She stood behind him. “Usually I don’t gamble like this.” He faced her. “Where would you like to go?”

“Maybe someplace for a drink.”

“I don’t feel like a drink.”

“Tell me,” she said. “Are you hard to get along with?”

“No.”

“You think we can get along?”

“No.”

And then Down There, from 1956, begins with a classic Goodis scene of relentless despair and desolation:

There were no street lamps, no lights at all. It was a narrow street in the Port Richmond section of Philadelphia. From the nearby Delaware a cold wind came lancing in, telling all alley cats they’d better find a heated cellar. The later November gusts rattled against midnight-darkened window’s, and stabbed at the eyes of the fallen man in the street.

The man was kneeling near the curb, breathing hard and spitting blood and wondering seriously if his skull was fractured. He’d been running blindly, his head down, so of course he hadn’t seen the telephone pole. He’d crashed into it face first, bound away and hit the cobblestones and wanted to call it a night.

But you can’t do that, he told himself. You gotta get up and keep running.

Filmmaker Francois Truffaut picked up Down There and produced Tirez Sur Le Pianiste (Shoot the Piano Player) in 1960.  The setting shifted from Philadelphia to Paris, from Port Richmond to whatever the equivalent French quartier might be.

All good. Truffaut captured the feel—the existential texture—just right. And that’s what mattered most to readers and audiences not familiar with the authentic desperation known in Goodis’ Philadelphia.
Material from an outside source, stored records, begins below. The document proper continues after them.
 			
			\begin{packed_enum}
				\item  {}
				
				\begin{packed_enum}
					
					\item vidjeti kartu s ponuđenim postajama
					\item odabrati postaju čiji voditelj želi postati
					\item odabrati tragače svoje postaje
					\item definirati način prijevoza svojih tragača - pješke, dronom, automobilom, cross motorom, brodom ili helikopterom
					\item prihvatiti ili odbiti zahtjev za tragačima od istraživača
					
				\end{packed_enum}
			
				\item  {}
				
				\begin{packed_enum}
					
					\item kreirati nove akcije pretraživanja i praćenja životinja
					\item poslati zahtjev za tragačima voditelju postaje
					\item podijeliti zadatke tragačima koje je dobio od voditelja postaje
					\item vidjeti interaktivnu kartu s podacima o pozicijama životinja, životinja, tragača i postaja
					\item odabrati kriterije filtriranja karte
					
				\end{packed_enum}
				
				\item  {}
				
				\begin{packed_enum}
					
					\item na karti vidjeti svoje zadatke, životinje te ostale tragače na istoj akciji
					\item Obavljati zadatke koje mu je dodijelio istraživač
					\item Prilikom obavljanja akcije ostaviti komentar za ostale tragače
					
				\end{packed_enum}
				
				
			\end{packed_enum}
[Sources: David Goodis and Robert Polito (editor) David Goodis: Five Noir Novels of the 1940s and 50s (Library of America: 2012); David Goodis, The Burglar, (originally published by Lion, 1953); David Goodis, Cassidy’s Girl, (originally published by Fawcett, 1951); David Goodis, Down There, (originally published by Gold Medal, 1956); David Goodis Internet Movie Database (IMDB); Dennis Miller, “Dark Journeys: The Best of Noir Fiction,Huffpost, THE BLOG, December 11, 2014, Updated Feb 10, 2015; Geoff Mayer and Brian McDonnell, Encyclopedia of Film Noir (ABC-CLIO, 2007), pp. 31-33.]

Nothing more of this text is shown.